- Also known as: MIKI-CHANG
- Born: January 1, 1965 (age 61) Toyonaka, Osaka Prefecture, Japan
- Genres: Jazz Video game music
- Occupation: Composer
- Instrument: Piano
- Years active: 1985–present

= Miki Higashino =

Japanese video game composer (born 1968)

Miki Higashino (東野 美紀, Higashino Miki) is a Japanese video game composer best known for her works in the Suikoden series.

==Biography==
Higashino first began composing video game music as a student employed by Konami and contributed to various minor products, often uncredited or under the alias MIKI-CHAN or MIKI-CHANG. Her substantial early works include the Gradius soundtrack in collaboration with the Konami Kukeiha Club in 1985. Higashino has since been involved in over a dozen projects and compilations.

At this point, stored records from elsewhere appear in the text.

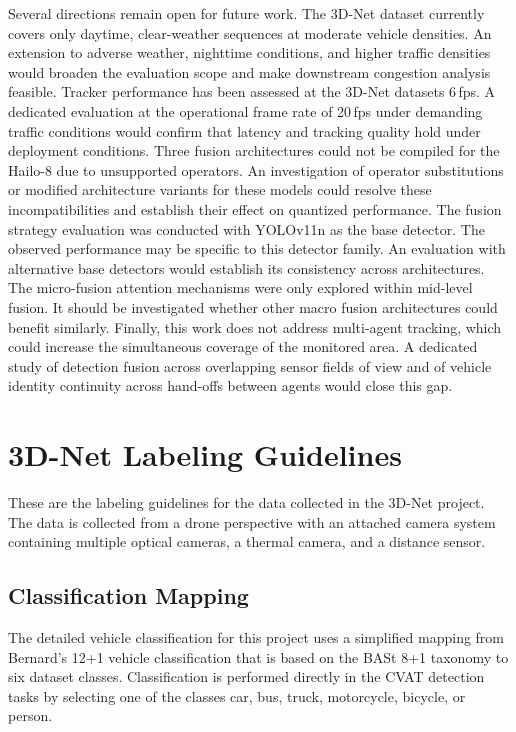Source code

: \documentclass[12pt,oneside,bibtotoc,liststotoc]{scrbook}
\begin{document}
Several directions remain open for future work. The 3D-Net dataset currently covers
only daytime, clear-weather sequences at moderate vehicle densities. An extension to adverse
weather, nighttime conditions, and higher traffic densities would broaden the evaluation
scope and make downstream congestion analysis feasible. Tracker performance has been assessed
at the 3D-Net datasets 6\,fps. A dedicated evaluation at the operational frame rate of 20\,fps under demanding
traffic conditions would confirm that latency and tracking quality hold under deployment
conditions. Three fusion architectures could not be compiled for the Hailo-8 due to
unsupported operators. An investigation of operator substitutions or modified architecture
variants for these models could resolve these incompatibilities and establish their effect
on quantized performance. The fusion strategy evaluation was conducted with YOLOv11n as the
base detector. The observed performance may be specific to this detector
family. An evaluation with alternative base detectors would establish its consistency across
architectures. The micro-fusion attention mechanisms were only explored within mid-level
fusion. It should be investigated whether other macro fusion architectures could benefit similarly.
Finally, this work does not address multi-agent tracking, which could
increase the simultaneous coverage of the monitored area. A dedicated study of
detection fusion across overlapping sensor fields of view and of vehicle identity continuity
across hand-offs between agents would close this gap.

\newpage
\appendix

\chapter{3D-Net Labeling Guidelines}
\label{app:labeling_guidelines}

These are the labeling guidelines for the data collected in the 3D-Net
project. The data is collected from a drone perspective with an attached
camera system containing multiple optical cameras, a thermal camera, and
a distance sensor.

\vspace{-2em}
\section{Classification Mapping}
\vspace{-0.5em}

The detailed vehicle classification for this project uses a simplified mapping
from Bernard's 12+1 vehicle classification that is based on the BASt 8+1
taxonomy to six dataset classes.
Classification is performed directly in the CVAT detection tasks by selecting
one of the classes
car, bus, truck, motorcycle, bicycle, or person.
\end{document}
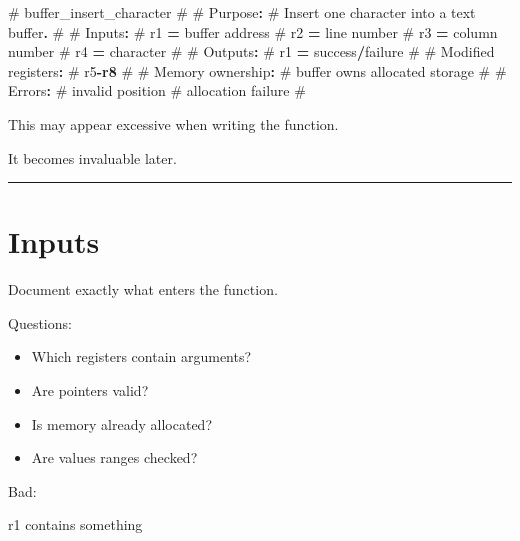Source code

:\documentclass[
  oneside,
  openany]{book}
\newenvironment{Shaded}{\begin{snugshade}}{\end{snugshade}}
\newcommand{\KeywordTok}[1]{\textcolor[rgb]{0.13,0.29,0.53}{\textbf{#1}}}
\newcommand{\NormalTok}[1]{#1}
\newcommand{\OperatorTok}[1]{\textcolor[rgb]{0.81,0.36,0.00}{\textbf{#1}}}
\providecommand{\tightlist}{%
  \setlength{\itemsep}{0pt}\setlength{\parskip}{0pt}}
\begin{document}
\begin{Shaded}
\begin{Highlighting}[]
\NormalTok{\# buffer\_insert\_character}
\NormalTok{\#}
\NormalTok{\# Purpose}\OperatorTok{:}
\NormalTok{\#     Insert one character into a text buffer}\OperatorTok{.}
\NormalTok{\#}
\NormalTok{\# Inputs}\OperatorTok{:}
\NormalTok{\#     r1 }\OperatorTok{=}\NormalTok{ buffer address}
\NormalTok{\#     r2 }\OperatorTok{=}\NormalTok{ line number}
\NormalTok{\#     r3 }\OperatorTok{=}\NormalTok{ column number}
\NormalTok{\#     r4 }\OperatorTok{=}\NormalTok{ character}
\NormalTok{\#}
\NormalTok{\# Outputs}\OperatorTok{:}
\NormalTok{\#     r1 }\OperatorTok{=}\NormalTok{ success}\OperatorTok{/}\NormalTok{failure}
\NormalTok{\#}
\NormalTok{\# Modified registers}\OperatorTok{:}
\NormalTok{\#     r5}\OperatorTok{{-}}\KeywordTok{r8}
\NormalTok{\#}
\NormalTok{\# Memory ownership}\OperatorTok{:}
\NormalTok{\#     buffer owns allocated storage}
\NormalTok{\#}
\NormalTok{\# Errors}\OperatorTok{:}
\NormalTok{\#     invalid position}
\NormalTok{\#     allocation failure}
\NormalTok{\#}
\end{Highlighting}
\end{Shaded}

This may appear excessive when writing the function.

It becomes invaluable later.

\begin{center}\rule{0.5\linewidth}{0.5pt}\end{center}

\hypertarget{inputs}{%
\section{Inputs}\label{inputs}}

Document exactly what enters the function.

Questions:

\begin{itemize}
\tightlist
\item
  Which registers contain arguments?
\item
  Are pointers valid?
\item
  Is memory already allocated?
\item
  Are values ranges checked?
\end{itemize}

Bad:

\begin{Shaded}
\begin{Highlighting}[]
\NormalTok{r1 contains something}
\end{Highlighting}
\end{Shaded}
\end{document}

Aside from being the primary composer for the original Suikoden soundtrack, she also worked on the Suikoden II soundtrack, a 105 track effort which she composed in its entirety save 7 songs by Keiko Fukami and 1 song by Tappy Iwase. In 2001 Higashino left Konami on maternity leave but later collaborated with videogame composer Yasunori Mitsuda in 2005 on the Tsukiyo ni Saraba (Moonlit Shadow) soundtrack. Arranged versions of her original music appear on the Suikoden IV, Suikoden V, and Suikoden Tactics soundtracks.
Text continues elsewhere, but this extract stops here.